Vous dites que la sexualité est en crise et pourtant, elle est plus présente que jamais dans notre société ?
Aujourd'hui, l’OMS parle beaucoup de santé sexuelle, c’est la reconnaissance, enfin, que la sexualité fait partie intégrante du bien-être des individus. C’est vrai qu’il est beaucoup question de sexualité dans les médias par exemple et qu’il y a aussi de plus en plus de consultations psychologiques sur le sujet. Mais, dans les débats, dans les livres, dans les médias, tout ce qui est en lien avec la sexualité a une valeur négative. La sexualité est abordée au travers des abus sexuels, des viols, de certaines pratiques extrêmes.

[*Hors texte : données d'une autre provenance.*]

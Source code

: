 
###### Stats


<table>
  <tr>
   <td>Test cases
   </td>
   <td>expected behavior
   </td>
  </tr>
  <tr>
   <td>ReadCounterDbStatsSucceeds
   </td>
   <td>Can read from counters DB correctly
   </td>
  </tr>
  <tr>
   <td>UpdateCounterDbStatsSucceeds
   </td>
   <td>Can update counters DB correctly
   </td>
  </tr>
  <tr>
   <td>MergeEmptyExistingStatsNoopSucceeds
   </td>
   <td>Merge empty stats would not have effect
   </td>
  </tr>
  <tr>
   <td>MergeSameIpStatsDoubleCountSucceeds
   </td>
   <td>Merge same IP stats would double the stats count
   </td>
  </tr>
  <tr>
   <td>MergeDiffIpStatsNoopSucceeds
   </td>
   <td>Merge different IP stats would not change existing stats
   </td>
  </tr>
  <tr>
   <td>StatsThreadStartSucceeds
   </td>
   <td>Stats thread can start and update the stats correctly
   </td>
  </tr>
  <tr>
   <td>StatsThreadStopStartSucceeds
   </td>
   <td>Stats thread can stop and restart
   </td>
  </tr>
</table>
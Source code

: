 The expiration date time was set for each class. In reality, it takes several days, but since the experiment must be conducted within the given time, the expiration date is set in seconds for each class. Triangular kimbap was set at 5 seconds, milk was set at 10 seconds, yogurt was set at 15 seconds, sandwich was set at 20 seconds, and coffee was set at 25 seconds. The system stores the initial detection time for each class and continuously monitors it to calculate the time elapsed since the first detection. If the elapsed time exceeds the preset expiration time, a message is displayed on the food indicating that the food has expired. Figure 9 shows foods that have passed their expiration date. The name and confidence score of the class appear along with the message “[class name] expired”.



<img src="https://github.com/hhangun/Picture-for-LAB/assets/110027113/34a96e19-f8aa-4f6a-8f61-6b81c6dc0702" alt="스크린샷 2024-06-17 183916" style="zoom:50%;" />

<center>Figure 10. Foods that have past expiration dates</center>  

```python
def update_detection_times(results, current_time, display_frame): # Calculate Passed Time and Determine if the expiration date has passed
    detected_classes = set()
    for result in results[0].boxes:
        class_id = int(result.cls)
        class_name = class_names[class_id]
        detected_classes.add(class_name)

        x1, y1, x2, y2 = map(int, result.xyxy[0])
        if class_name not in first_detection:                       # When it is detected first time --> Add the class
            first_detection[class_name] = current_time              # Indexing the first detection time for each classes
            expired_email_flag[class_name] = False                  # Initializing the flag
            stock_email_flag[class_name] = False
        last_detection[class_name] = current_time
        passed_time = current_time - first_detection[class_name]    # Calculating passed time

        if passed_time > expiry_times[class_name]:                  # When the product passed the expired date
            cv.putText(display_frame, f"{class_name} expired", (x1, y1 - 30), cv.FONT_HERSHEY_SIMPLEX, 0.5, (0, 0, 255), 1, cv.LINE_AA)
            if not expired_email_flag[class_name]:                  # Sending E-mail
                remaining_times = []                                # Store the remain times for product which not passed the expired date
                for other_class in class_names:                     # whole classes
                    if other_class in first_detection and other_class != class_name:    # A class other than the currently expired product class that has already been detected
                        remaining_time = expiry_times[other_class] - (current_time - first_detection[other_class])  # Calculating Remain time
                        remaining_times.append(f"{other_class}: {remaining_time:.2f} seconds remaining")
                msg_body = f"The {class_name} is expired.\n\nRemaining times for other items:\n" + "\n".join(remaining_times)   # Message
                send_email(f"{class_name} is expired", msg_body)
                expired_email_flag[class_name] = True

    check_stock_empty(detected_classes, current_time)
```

Il y a aussi de nouvelles injonctions sur de nouvelles pratiques à essayer ou d’autres à abandonner, notamment autour de la pénétration. J’entends certaines militantes féministes qui appellent à l’abandonner alors que c’est une pratique qui plaît à d’autres femmes.
Vous vous questionnez aussi sur les applications de rencontres ?
Ces applications sont un moyen très rapide et efficace de faire des rencontres. Mais les nouvelles générations qui n'ont jamais connu d'autres façons de se rapprocher des autres, pourraient-elles le faire différemment ? Sur les applis, on retrouve toujours les mêmes formules, les mêmes phrases d’accroche, c’est très codifié. Comme la drague dans la rue, celle en boîte de nuit n’existe pour ainsi dire plus. Aujourd’hui c’est un lieu qui a perdu cette fonction primaire de socialisation, on y va pour s’éclater en groupe. Ce n’est pas le cas des saunas dans la communauté gay par exemple. Foucault disait de ces lieux qu’ils sont une expérience plus démocratique, sans différence sociale tout en garantissant l’anonymat des clients. Pour y rentrer, on ne vous demande ni votre nom, ni votre numéro de téléphone, ni aucune autre donnée personnelle. Même la carte bleue n’est pas acceptée pour assurer la confidentialité.
Vous consacrez une grande partie de votre livre à la pornographie, le porno est massivement regardé et tout aussi critiqué, qu’est-ce qu’il incarne ?
Nous vivons dans une société démocratique, ouverte qui a donné le droit à tout le monde de se marier, d’adopter un enfant. Mais notre société est aussi très moralisatrice, moralisante. Chacun doit vivre sa sexualité plus en privé qu’auparavant et la pornographie, en tant que production de matériel sexuel à des fins de diffusion massive, s’oppose à cette vision de la sexualité. Or, les images sur la sexualité, c’est quelque chose qui a toujours existé, de la Grèce antique à Pompéi. La différence, c’est que désormais nous avons la possibilité d’accéder à ce contenu à n’importe quel moment et dans n’importe quelle condition. Beaucoup de recherches sont menées sur la consommation du porno. La dangerosité ne fait pas l'unanimité. On peut consommer dix heures de porno par semaine et aller très bien alors qu’une consommation de cinq heures peut devenir problématique par exemple.

Cette crise de notre rapport à la sexualité a-t-elle une influence sur la manière dont on parle aux enfants et adolescents de ce sujet ?
Je fais quelques interventions dans des lycées. La question de l’éducation sexuelle pose problème, on ne peut montrer un pénis en érection par exemple. Pendant ces séances, il n’est question que de protection contre les IST, MST ou de contraception, d’IVG. Le sujet du plaisir est totalement absent. La sexualité est avant tout perçue comme un danger. Résultat, elle génère une sorte d’anxiété. Je reçois dans mon cabinet des personnes qui ne savent plus comment se lancer. Alors que la sexualité devrait mener à une forme d’épanouissement.
Est-ce que vous voyez une sortie de crise ?
Moi, je suis un peu pessimiste. Les applications par exemple, ont permis à beaucoup de personnes de communiquer, d'échanger énormément, mais aussi de se rencontrer moins qu'auparavant. Je pense qu'on va vers une société encore plus aseptisée. Aujourd’hui, quand on parle de sexualité, on donne des jugements. On accepte socialement une sexualité qui ressemble à la sexualité hétérosexuelle, monogame, bien cadrée. Alors que la sexualité queer par exemple est une révolution : on peut aimer n’importe qui, on peut faire famille comme on le veut.